Une histoire touchante, qu’on ne raconte hélas pas dans les Journaux télévisés…

Ahmad Moudjahed, auteur de la photographie et cofondateur de la bibliothèque clandestine à Daraya dit à Delphine, via WhatsApp : « Les livres nous ont sauvés. C’est notre meilleur bouclier contre l’obscurantisme. Le gage de jours meilleurs. Il nous faut cultiver la patience »

Entre les terreurs de la guerre à laquelle sont confrontés ces jeunes, la mort qui rôde en emportant certains d’entre eux, les désillusions et les espoirs de sortir de cet enfer, les livres auront été leur lien avec la vie.

Ce livre est un magnifique hommage au courage de ces jeunes hommes qui n’aspirent qu’à vivre en paix et rêvent d’un pays libéré du joug d’une autorité qu’ils rejettent.

Les échanges virtuels que Delphine Minoui a eus avec Ahmad et les autres jeunes Syriens sont si emprunts de générosité qu’on a peine à croire qu’ils vivent en plein cœur d’un conflit armé et qu’ils risquent leur vie chaque jour.
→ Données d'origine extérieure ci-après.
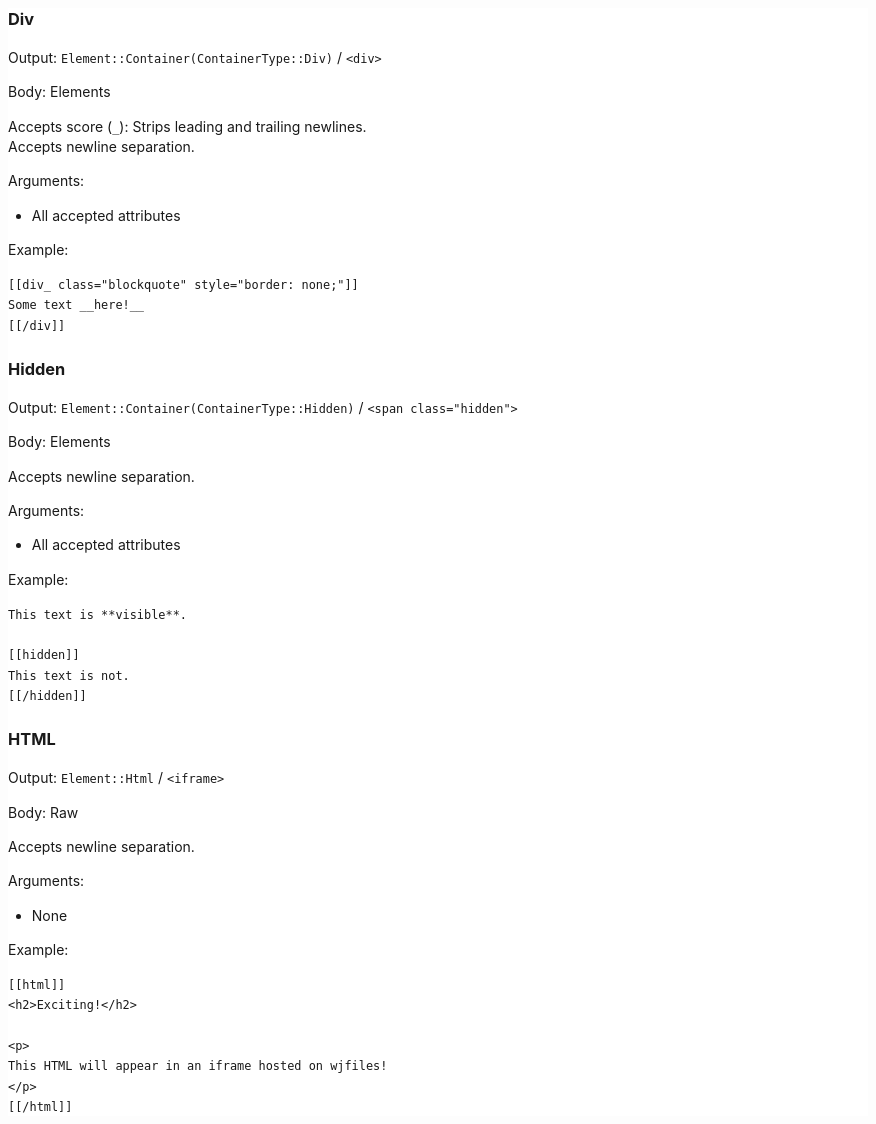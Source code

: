 ### Div

Output: `Element::Container(ContainerType::Div)` / `<div>`

Body: Elements

Accepts score (`_`): Strips leading and trailing newlines.  
Accepts newline separation.

Arguments:
* All accepted attributes

Example:

```
[[div_ class="blockquote" style="border: none;"]]
Some text __here!__
[[/div]]
```

### Hidden

Output: `Element::Container(ContainerType::Hidden)` / `<span class="hidden">`

Body: Elements

Accepts newline separation.

Arguments:
* All accepted attributes

Example:

```
This text is **visible**.

[[hidden]]
This text is not.
[[/hidden]]
```

### HTML

Output: `Element::Html` / `<iframe>`

Body: Raw

Accepts newline separation.

Arguments:
* None

Example:

```
[[html]]
<h2>Exciting!</h2>

<p>
This HTML will appear in an iframe hosted on wjfiles!
</p>
[[/html]]
```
De notre coin de pays en paix, les mots qu’ils emploient pour décrire leur besoin de se cultiver, de parler de leurs lectures et de partager leurs sensations sont absolument poignants. Parce qu’ils découvrent aussi ce qu’on leur a interdit de connaître : une autre manière de penser, une autre façon d’appréhender la vie et de croire en elle… La patience, ils l’auront cultivée avec beaucoup d’amour et d’espoir.

Et si je puis ajouter ceci : on parle tellement aujourd’hui de ces pays en guerre, de ces populations qui souffrent et on écoute les médias en parler en se disant qu’ils sont loin de nous, qu’ils sont potentiellement dangereux pour l’Occident, mais il faut ouvrir les yeux et lire aussi, mais les vrais témoignages, ceux qui parlent de ce qui se passe vraiment, ceux qui parlent des hommes et des femmes qui n’ont pas voulu toute cette haine, toute cette violence.

Ce livre est absolument à lire parce qu’il sait parler au cœur. Au milieu des horreurs de cette guerre, la poésie a fait son nid et les livres ont changé la vie des gens à Daraya grâce au courage de quelques uns.

Quelques infos :

Delphine Minoui est grand reporter au Figaro, spécialiste du Proche Orient. Prix Albert Londres 2006 pour ses reportages en Iran et Irak, elle sillonne le monde arabo-musulman depuis vingt ans.

Elle est l’auteure de plusieurs livres, dont « Pintades à Téhéran », « Moi Nojoud, dix ans, divorcée », « Tripoliwood » et « Je vous écris de Téhéran ».